His team discovered the property after looking into Chilean folklore that describes a virile man, one known to have spectacular sexual energy or many sexual partners, as being "spider-bitten."


Romero said he was confident his research would be complete in a couple of years and the spermicide would become available to world markets.

"We have to make sure there are no side effects ... so that it can be used as a gel in combination with condoms, or as suppositories for women."

Rural Residents And Cervical Cancer Rates

HOUSTON — Rates of cervical cancer are higher for women living in rural areas than for those living in cities, Vicki Benard, Ph.D., reported at the annual meeting of the American Society of Preventive Oncology.


Census county codes were used to categorize residents as rural, suburban, or metropolitan. A total of 39,946 cervical cancer cases were reported. Among metropolitan dwellers, the case rate was 11.8 per 100,000 residents; for those in the suburbs, the rate was 13.2 per 100,000; and for rural residents, the rate was 13.8 per 100,000, Dr. Benard reported.

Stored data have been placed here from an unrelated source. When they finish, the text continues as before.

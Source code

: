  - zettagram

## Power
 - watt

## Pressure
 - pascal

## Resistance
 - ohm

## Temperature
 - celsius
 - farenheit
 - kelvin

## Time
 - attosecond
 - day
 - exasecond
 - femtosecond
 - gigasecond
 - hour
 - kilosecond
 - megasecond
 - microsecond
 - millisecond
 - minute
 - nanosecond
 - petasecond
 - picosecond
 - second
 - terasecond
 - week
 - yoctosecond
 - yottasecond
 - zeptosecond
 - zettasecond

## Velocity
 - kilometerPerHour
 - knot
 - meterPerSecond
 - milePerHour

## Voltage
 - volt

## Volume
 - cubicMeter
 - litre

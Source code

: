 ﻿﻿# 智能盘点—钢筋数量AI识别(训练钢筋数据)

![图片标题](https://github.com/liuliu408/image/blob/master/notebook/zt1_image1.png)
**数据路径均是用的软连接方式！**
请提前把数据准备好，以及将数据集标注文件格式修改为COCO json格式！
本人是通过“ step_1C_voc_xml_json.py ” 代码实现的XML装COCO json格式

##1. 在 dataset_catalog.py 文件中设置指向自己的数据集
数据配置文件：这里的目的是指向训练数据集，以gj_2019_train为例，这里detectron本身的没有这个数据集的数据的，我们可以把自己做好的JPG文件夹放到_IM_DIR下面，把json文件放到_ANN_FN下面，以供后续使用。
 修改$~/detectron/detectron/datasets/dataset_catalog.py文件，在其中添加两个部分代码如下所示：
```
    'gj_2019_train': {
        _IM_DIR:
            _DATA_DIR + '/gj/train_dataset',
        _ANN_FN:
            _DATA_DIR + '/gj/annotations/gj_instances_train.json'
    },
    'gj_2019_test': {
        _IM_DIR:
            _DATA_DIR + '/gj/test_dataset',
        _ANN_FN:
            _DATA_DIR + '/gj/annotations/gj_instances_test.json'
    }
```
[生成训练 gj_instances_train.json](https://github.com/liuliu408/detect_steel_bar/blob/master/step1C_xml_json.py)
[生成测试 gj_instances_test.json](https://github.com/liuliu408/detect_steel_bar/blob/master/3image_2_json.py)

When broken down demographically, black women had the highest rate of cervical cancer at 17.1 per 100,000 residents, followed by 11.4 per 100,000 for white women, 9.9 per 100,000 for Asian/Pacific Islanders, and 7.2 per 100,000 for American Indian/Alaska Natives. Age also factored into cervical cancer rates: Women aged 45 years or younger living in metro areas had a rate of 14.5 per 100,000, compared with 17.2 per 100,000 for rural women.

Dr. Benard and her colleagues speculated that the disparities are due to income, access to care, or quality of health care, but the study did not measure these factors. The study findings are especially timely, as screening and vaccinations against human papillomavirus become available. “Rural areas may need special education and outreach,” Dr. Benard said.

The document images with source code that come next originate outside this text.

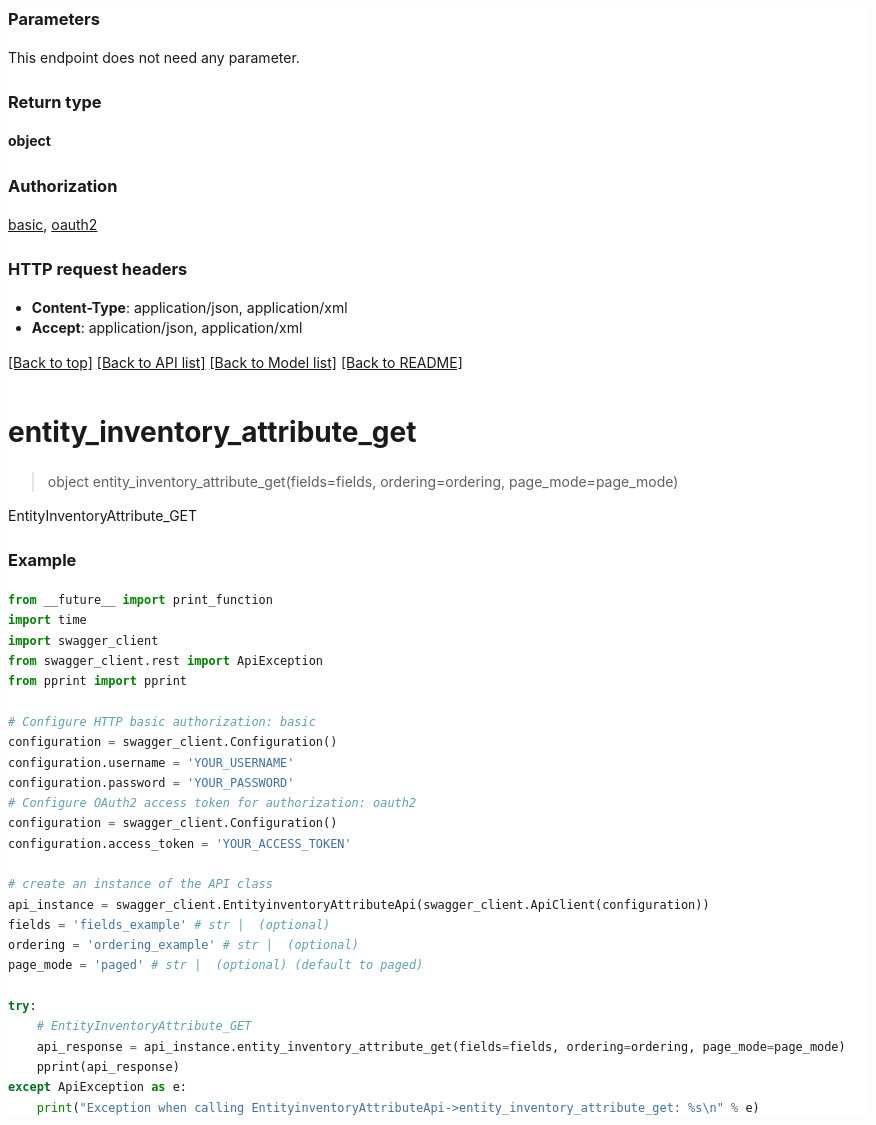 ### Parameters
This endpoint does not need any parameter.

### Return type

**object**

### Authorization

[basic](../README.md#basic), [oauth2](../README.md#oauth2)

### HTTP request headers

 - **Content-Type**: application/json, application/xml
 - **Accept**: application/json, application/xml

[[Back to top]](#) [[Back to API list]](../README.md#documentation-for-api-endpoints) [[Back to Model list]](../README.md#documentation-for-models) [[Back to README]](../README.md)

# **entity_inventory_attribute_get**
> object entity_inventory_attribute_get(fields=fields, ordering=ordering, page_mode=page_mode)

EntityInventoryAttribute_GET



### Example
```python
from __future__ import print_function
import time
import swagger_client
from swagger_client.rest import ApiException
from pprint import pprint

# Configure HTTP basic authorization: basic
configuration = swagger_client.Configuration()
configuration.username = 'YOUR_USERNAME'
configuration.password = 'YOUR_PASSWORD'
# Configure OAuth2 access token for authorization: oauth2
configuration = swagger_client.Configuration()
configuration.access_token = 'YOUR_ACCESS_TOKEN'

# create an instance of the API class
api_instance = swagger_client.EntityinventoryAttributeApi(swagger_client.ApiClient(configuration))
fields = 'fields_example' # str |  (optional)
ordering = 'ordering_example' # str |  (optional)
page_mode = 'paged' # str |  (optional) (default to paged)

try:
    # EntityInventoryAttribute_GET
    api_response = api_instance.entity_inventory_attribute_get(fields=fields, ordering=ordering, page_mode=page_mode)
    pprint(api_response)
except ApiException as e:
    print("Exception when calling EntityinventoryAttributeApi->entity_inventory_attribute_get: %s\n" % e)
```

Having worked in both environments--metro and rural--I can tell you that the findings are in line with my clinical experience, as far as cervical dysplasia is concerned. I was quite surprised at the prevalence of high-grade lesions in my rural patient population (mostly white, young, lower middle class/poor). And, at least in that population, access to care and quality of care were not significant issues.